Sie aber, da draußen Stimmen laut wurden, sprang hurtig auf und schüttelte den Jammer vom Herzen. »Sieht man mirs an?« fragte sie frisch, die Augen wischend und das Kleid glättend. Dann mahnte sie überlegen: »Komm also jetzt, es ist Essenszeit; wir speisen nämlich heute eine Stunde früher.« Und vertraulich raunte sie ihm zu: »Der Vater ißt besonders, ich habe ihm in der Wohnstube gedeckt. Auch die Mutter kommt wahrscheinlich nicht zu Tisch herunter.«

»Warum?« fragte er besorgt, »sie ist doch hoffentlich nicht krank?«

»Nein, bloß Migräne. Vor Aufregung und Angst.«

»Angst?«

»Nun ja. Vor allem, was es heute könnte zu tun geben. Du weißt ja.«

Erleichtert atmete er auf. »So kann man doch wenigstens einmal ausnahmsweise im Frieden zu Mittag essen.«

»Gewiß. – Das heißt, die Base ist zwar zur Aushilfe da.«

»Was für eine?« forschte er mißtrauisch.

Sie brachte die Antwort kaum zum Vorschein. »Beide«, gestand sie endlich kleinlaut, »die Rosinenbase und die Hexenbase.«

»Warum nicht gleich ein ganzer Hühnerhof voll?« höhnte er.

»Nur auf einen halben Tag«, entschuldigte sie. »Vor einer Stunde angekommen und am Abend wieder fort. Das wird, denk' ich, auszuhalten sein!« Und klugerweise, damit er den Bissen besser verdaue, goß sie drei Tröpfchen Humor nach: »Ich wollte, du hättest sie sehen können, wie sie miteinander anrückten, Arm in Arm, unter einem urweltlichen Regenschirm, wackelig wie die liebe alte Zeit und ausgelassen wie jährige Osterhäslein.

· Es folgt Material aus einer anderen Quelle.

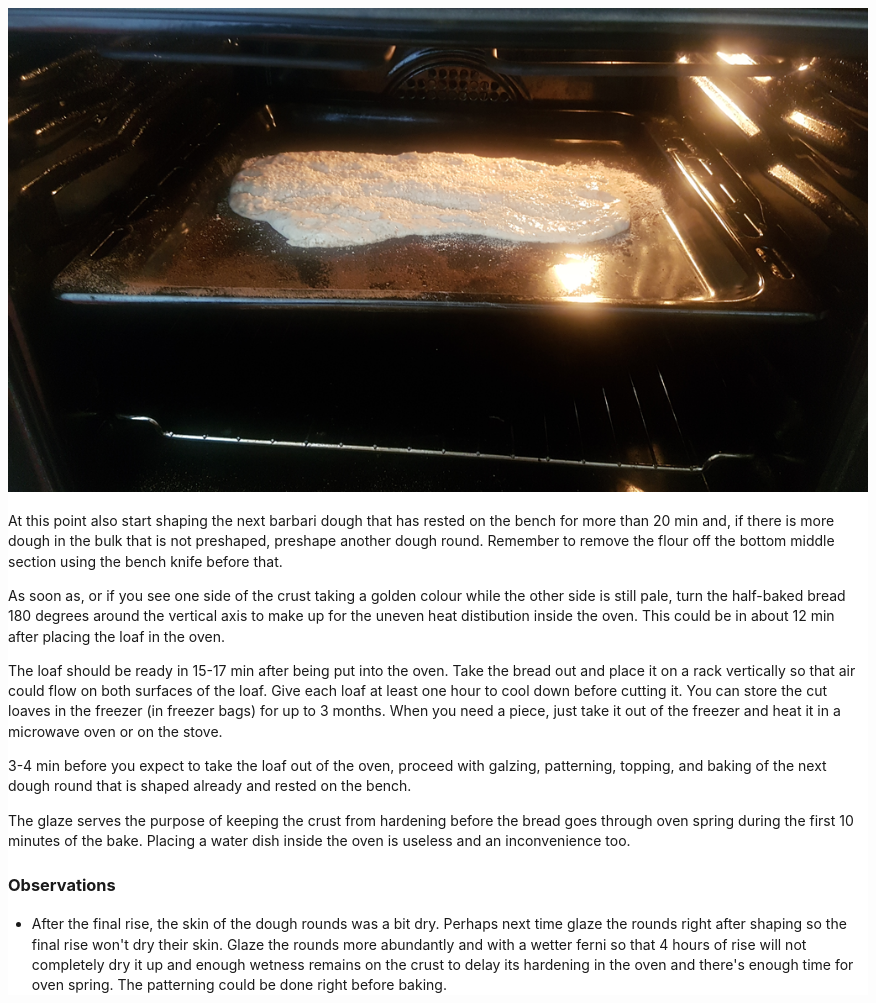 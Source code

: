 ![Dough finally placed in the oven](images/Barbari-9/12-dough-in-oven.jpg)

At this point also start shaping the next barbari dough that has rested on the bench for more than 20 min and, if there is more dough in the bulk that is not preshaped, preshape another dough round. Remember to remove the flour off the bottom middle section using the bench knife before that.

As soon as, or if you see one side of the crust taking a golden colour while the other side is still pale, turn the half-baked bread 180 degrees around the vertical axis to make up for the uneven heat distibution inside the oven. This could be in about 12 min after placing the loaf in the oven.

The loaf should be ready in 15-17 min after being put into the oven. Take the bread out and place it on a rack vertically so that air could flow on both surfaces of the loaf. Give each loaf at least one hour to cool down before cutting it. You can store the cut loaves in the freezer (in freezer bags) for up to 3 months. When you need a piece, just take it out of the freezer and heat it in a microwave oven or on the stove.

3-4 min before you expect to take the loaf out of the oven, proceed with galzing, patterning, topping, and baking of the next dough round that is shaped already and rested on the bench.

The glaze serves the purpose of keeping the crust from hardening before the bread goes through oven spring during the first 10 minutes of the bake. Placing a water dish inside the oven is useless and an inconvenience too.

### Observations
- After the final rise, the skin of the dough rounds was a bit dry. Perhaps next time glaze the rounds right after shaping so the final rise won't dry their skin. Glaze the rounds more abundantly and with a wetter ferni so that 4 hours of rise will not completely dry it up and enough wetness remains on the crust to delay its hardening in the oven and there's enough time for oven spring. The patterning could be done right before baking.

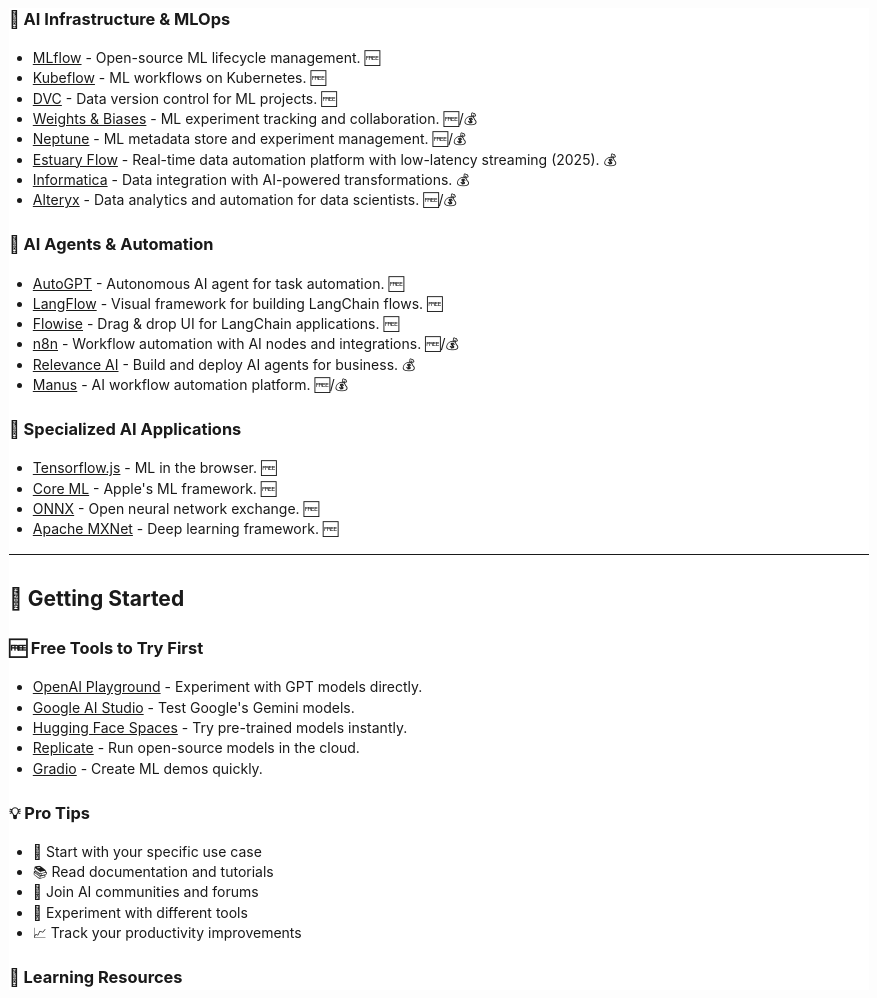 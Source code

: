 ### 🔧 AI Infrastructure & MLOps

- [MLflow](https://mlflow.org/) - Open-source ML lifecycle management. 🆓
- [Kubeflow](https://www.kubeflow.org/) - ML workflows on Kubernetes. 🆓
- [DVC](https://dvc.org/) - Data version control for ML projects. 🆓
- [Weights & Biases](https://wandb.ai/) - ML experiment tracking and collaboration. 🆓/💰
- [Neptune](https://neptune.ai/) - ML metadata store and experiment management. 🆓/💰
- [Estuary Flow](https://estuary.dev/) - Real-time data automation platform with low-latency streaming (2025). 💰
- [Informatica](https://www.informatica.com/) - Data integration with AI-powered transformations. 💰
- [Alteryx](https://www.alteryx.com/) - Data analytics and automation for data scientists. 🆓/💰

### 🤖 AI Agents & Automation

- [AutoGPT](https://github.com/Significant-Gravitas/AutoGPT) - Autonomous AI agent for task automation. 🆓
- [LangFlow](https://github.com/logspace-ai/langflow) - Visual framework for building LangChain flows. 🆓
- [Flowise](https://github.com/FlowiseAI/Flowise) - Drag & drop UI for LangChain applications. 🆓
- [n8n](https://n8n.io/) - Workflow automation with AI nodes and integrations. 🆓/💰
- [Relevance AI](https://relevanceai.com/) - Build and deploy AI agents for business. 💰
- [Manus](https://manus.app/) - AI workflow automation platform. 🆓/💰

### 🎯 Specialized AI Applications

- [Tensorflow.js](https://www.tensorflow.org/js) - ML in the browser. 🆓
- [Core ML](https://developer.apple.com/documentation/coreml) - Apple's ML framework. 🆓
- [ONNX](https://onnx.ai/) - Open neural network exchange. 🆓
- [Apache MXNet](https://mxnet.apache.org/) - Deep learning framework. 🆓

---

## 🚀 Getting Started

### 🆓 Free Tools to Try First

- [OpenAI Playground](https://platform.openai.com/playground) - Experiment with GPT models directly.
- [Google AI Studio](https://makersuite.google.com/) - Test Google's Gemini models.
- [Hugging Face Spaces](https://huggingface.co/spaces) - Try pre-trained models instantly.
- [Replicate](https://replicate.com/) - Run open-source models in the cloud.
- [Gradio](https://gradio.app/) - Create ML demos quickly.

### 💡 Pro Tips

- 🎯 Start with your specific use case
- 📚 Read documentation and tutorials
- 🤝 Join AI communities and forums
- 🔄 Experiment with different tools
- 📈 Track your productivity improvements

### 📖 Learning Resources
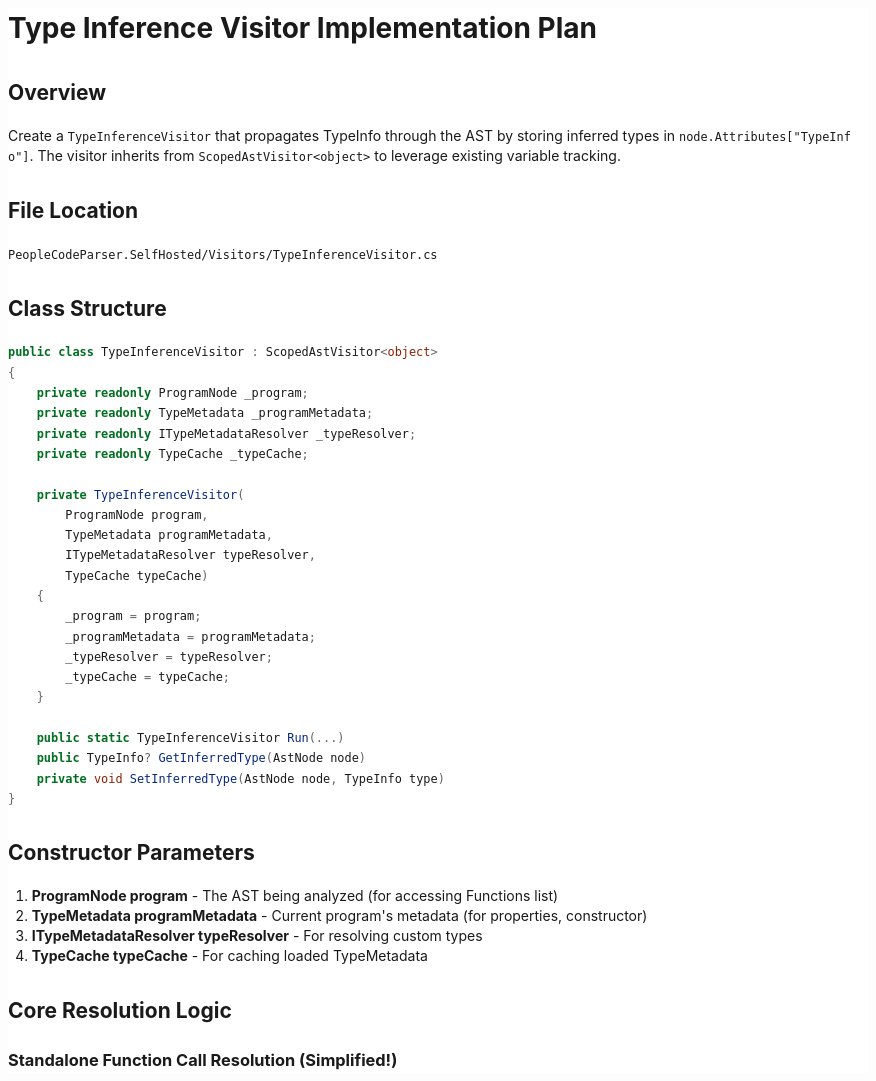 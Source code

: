 # Type Inference Visitor Implementation Plan

## Overview
Create a `TypeInferenceVisitor` that propagates TypeInfo through the AST by storing inferred types in `node.Attributes["TypeInfo"]`. The visitor inherits from `ScopedAstVisitor<object>` to leverage existing variable tracking.

## File Location
`PeopleCodeParser.SelfHosted/Visitors/TypeInferenceVisitor.cs`

## Class Structure

```csharp
public class TypeInferenceVisitor : ScopedAstVisitor<object>
{
    private readonly ProgramNode _program;
    private readonly TypeMetadata _programMetadata;
    private readonly ITypeMetadataResolver _typeResolver;
    private readonly TypeCache _typeCache;

    private TypeInferenceVisitor(
        ProgramNode program,
        TypeMetadata programMetadata,
        ITypeMetadataResolver typeResolver,
        TypeCache typeCache)
    {
        _program = program;
        _programMetadata = programMetadata;
        _typeResolver = typeResolver;
        _typeCache = typeCache;
    }

    public static TypeInferenceVisitor Run(...)
    public TypeInfo? GetInferredType(AstNode node)
    private void SetInferredType(AstNode node, TypeInfo type)
}
```

## Constructor Parameters

1. **ProgramNode program** - The AST being analyzed (for accessing Functions list)
2. **TypeMetadata programMetadata** - Current program's metadata (for properties, constructor)
3. **ITypeMetadataResolver typeResolver** - For resolving custom types
4. **TypeCache typeCache** - For caching loaded TypeMetadata

## Core Resolution Logic

### Standalone Function Call Resolution (Simplified!)
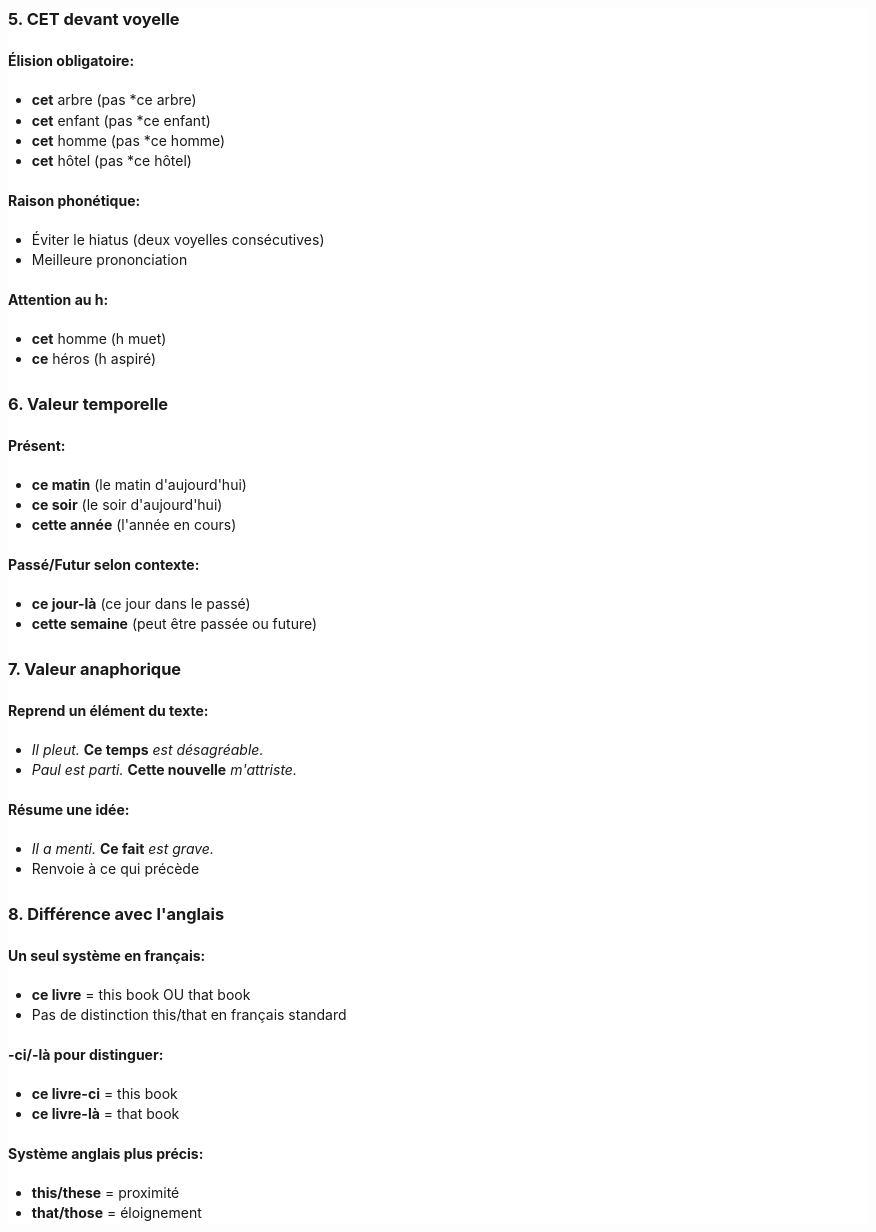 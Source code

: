 ### 5. **CET devant voyelle**

#### Élision obligatoire:
- **cet** arbre (pas *ce arbre)
- **cet** enfant (pas *ce enfant)
- **cet** homme (pas *ce homme)
- **cet** hôtel (pas *ce hôtel)

#### Raison phonétique:
- Éviter le hiatus (deux voyelles consécutives)
- Meilleure prononciation

#### Attention au h:
- **cet** homme (h muet)
- **ce** héros (h aspiré)

### 6. **Valeur temporelle**

#### Présent:
- **ce matin** (le matin d'aujourd'hui)
- **ce soir** (le soir d'aujourd'hui)
- **cette année** (l'année en cours)

#### Passé/Futur selon contexte:
- **ce jour-là** (ce jour dans le passé)
- **cette semaine** (peut être passée ou future)

### 7. **Valeur anaphorique**

#### Reprend un élément du texte:
- *Il pleut.* **Ce temps** *est désagréable.*
- *Paul est parti.* **Cette nouvelle** *m'attriste.*

#### Résume une idée:
- *Il a menti.* **Ce fait** *est grave.*
- Renvoie à ce qui précède

### 8. **Différence avec l'anglais**

#### Un seul système en français:
- **ce livre** = this book OU that book
- Pas de distinction this/that en français standard

#### -ci/-là pour distinguer:
- **ce livre-ci** = this book
- **ce livre-là** = that book

#### Système anglais plus précis:
- **this/these** = proximité
- **that/those** = éloignement

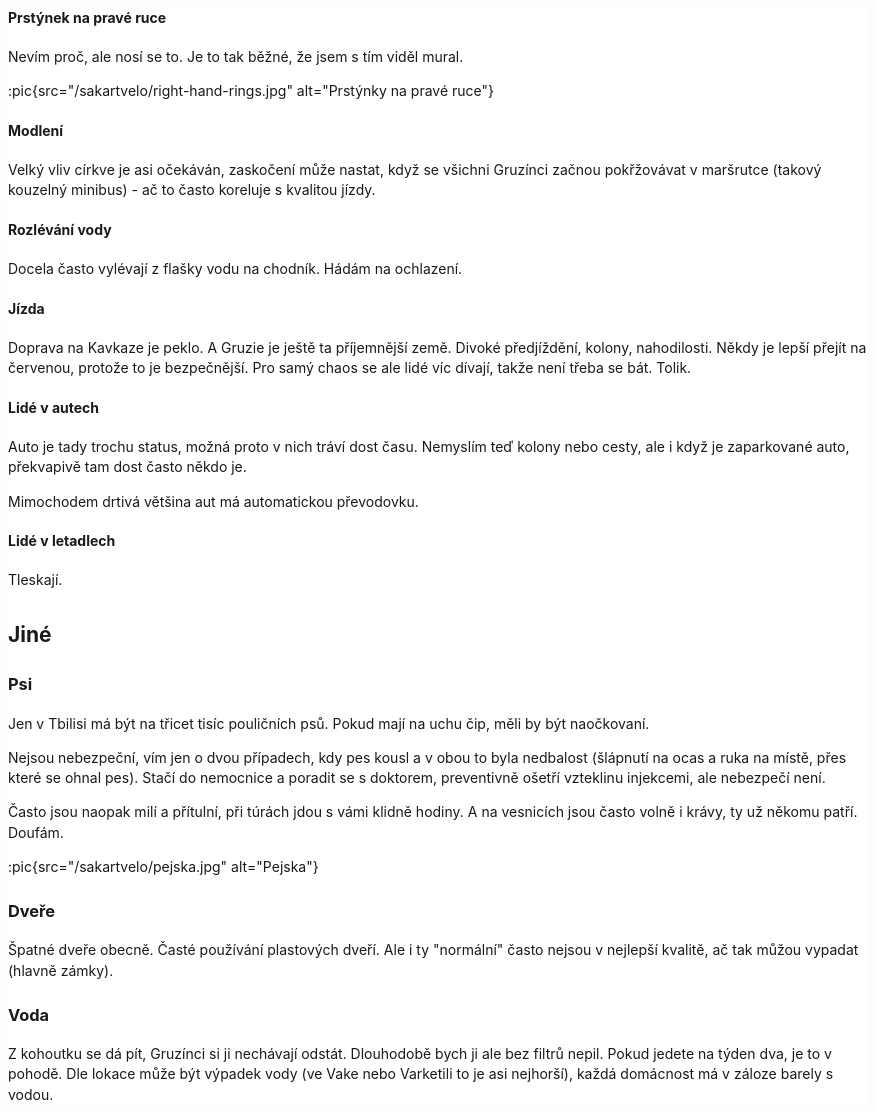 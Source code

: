 #### Prstýnek na pravé ruce

Nevím proč, ale nosí se to. Je to tak běžné, že jsem s tím viděl mural.

:pic{src="/sakartvelo/right-hand-rings.jpg" alt="Prstýnky na pravé ruce"}

#### Modlení

Velký vliv církve je asi očekáván, zaskočení může nastat, když se všichni Gruzínci začnou pokřžovávat v maršrutce (takový kouzelný minibus) - ač to často koreluje s kvalitou jízdy.

#### Rozlévání vody

Docela často vylévají z flašky vodu na chodník. Hádám na ochlazení.

#### Jízda

Doprava na Kavkaze je peklo. A Gruzie je ještě ta příjemnější země. Divoké předjíždění, kolony, nahodilosti. Někdy je lepší přejít na červenou, protože to je bezpečnější. Pro samý chaos se ale lidé víc dívají, takže není třeba se bát. Tolik.

#### Lidé v autech

Auto je tady trochu status, možná proto v nich tráví dost času. Nemyslím teď kolony nebo cesty, ale i když je zaparkované auto, překvapivě tam dost často někdo je.

Mimochodem drtivá většina aut má automatickou převodovku.

#### Lidé v letadlech

Tleskají.

## Jiné

### Psi

Jen v Tbilisi má být na třicet tisíc pouličních psů. Pokud mají na uchu čip, měli by být naočkovaní.

Nejsou nebezpeční, vím jen o dvou případech, kdy pes kousl a v obou to byla nedbalost (šlápnutí na ocas a ruka na místě, přes které se ohnal pes). Stačí do nemocnice a poradit se s doktorem, preventivně ošetří vzteklinu injekcemi, ale nebezpečí není.

Často jsou naopak milí a přítulní, při túrách jdou s vámi klidně hodiny. A na vesnicích jsou často volně i krávy, ty už někomu patří. Doufám.

:pic{src="/sakartvelo/pejska.jpg" alt="Pejska"}

### Dveře

Špatné dveře obecně. Časté používání plastových dveří. Ale i ty "normální" často nejsou v nejlepší kvalitě, ač tak můžou vypadat (hlavně zámky).

### Voda

Z kohoutku se dá pít, Gruzínci si ji nechávají odstát. Dlouhodobě bych ji ale bez filtrů nepil. Pokud jedete na týden dva, je to v pohodě. Dle lokace může být výpadek vody (ve Vake nebo Varketili to je asi nejhorší), každá domácnost má v záloze barely s vodou.
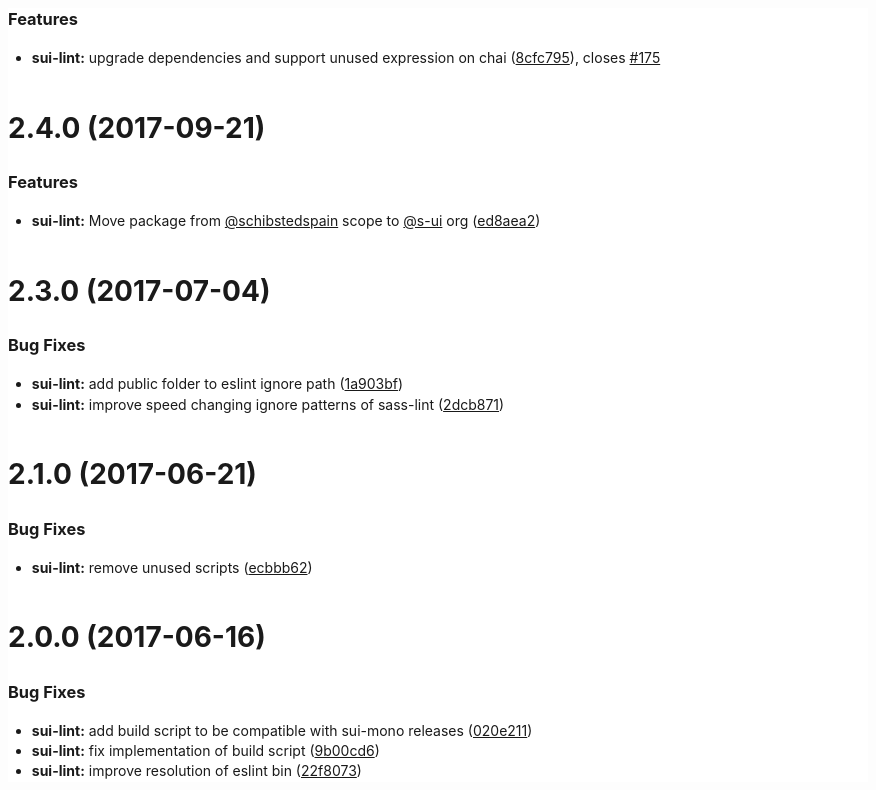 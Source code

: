 
### Features

* **sui-lint:** upgrade dependencies and support unused expression on chai ([8cfc795](https://github.com/SUI-Components/sui/commit/8cfc7952d318709be88cde1eb4092b0c2a1b8bdf)), closes [#175](https://github.com/SUI-Components/sui/issues/175)



# 2.4.0 (2017-09-21)


### Features

* **sui-lint:** Move package from [@schibstedspain](https://github.com/schibstedspain) scope to [@s-ui](https://github.com/s-ui) org ([ed8aea2](https://github.com/SUI-Components/sui/commit/ed8aea26c86e13c01ddbce7128842dd32bad2b3c))



# 2.3.0 (2017-07-04)


### Bug Fixes

* **sui-lint:** add public folder to eslint ignore path ([1a903bf](https://github.com/SUI-Components/sui/commit/1a903bf48c63b64188bf34142b91976c8b5904bb))
* **sui-lint:** improve speed changing ignore patterns of sass-lint ([2dcb871](https://github.com/SUI-Components/sui/commit/2dcb8712c4a9132946c10158169e3f11e2c463fb))



# 2.1.0 (2017-06-21)


### Bug Fixes

* **sui-lint:** remove unused scripts ([ecbbb62](https://github.com/SUI-Components/sui/commit/ecbbb620f4f7363c7c4b906129dd5887c73999d3))



# 2.0.0 (2017-06-16)


### Bug Fixes

* **sui-lint:** add build script to be compatible with sui-mono releases ([020e211](https://github.com/SUI-Components/sui/commit/020e211da5c0db4205479b13ab6e100a5577aab2))
* **sui-lint:** fix implementation of build script ([9b00cd6](https://github.com/SUI-Components/sui/commit/9b00cd67420a9424ea8826a0463f40db01a450c8))
* **sui-lint:** improve resolution of eslint bin ([22f8073](https://github.com/SUI-Components/sui/commit/22f807326e81dcc78c54c7d308498ecd0bcb04aa))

Den Vater haben sie vor lauter Übermut an der Nase gezupft, stell dir das einmal vor! Gegenwärtig zanken sie sich weidlich in der Küche herum. In aller Wohlmeinenheit natürlich.«

Wirklich brachte sie ihn zum Lächeln. Nicht über den Humor des Bildes, da er als Willensmensch wenig Empfänglichkeit für Humor besaß, sondern über dessen Freundlichkeit. Denn sieben Kinderjahre grüßten ihn aus ihren Runzeln. »Wenn nur die Hexenbase nicht eine so scheußliche Zunge hätte«, wandte er nachgiebig ein, halbwegs umgestimmt. »Wenn ich sie reden höre, ist mir immer, als hätte sie allen Sprachunrat des Kantons von der Landstraße aufgelesen.«

»Sie meints ja seelengottengut. – Und kocht Nummer eins.«

»Ich sage nicht nein. Aber ein Maulkorb gehörte ihr von Rechts wegen, auf Beschluß des Regierungsrates, in feierlicher außerordentlicher Sitzung.«

Die Schwester erachtete Weiterungen für überflüssig, verzichtete auf Widerspruch, faßte die Röcke zusammen und trippelte auf den Zehen umsichtig davon. »Also du kommst jetzt zum Essen«, schloß sie bestimmt, ohne sich nur nach ihm umzusehen, und ließ das Scheunenpförtchen offen.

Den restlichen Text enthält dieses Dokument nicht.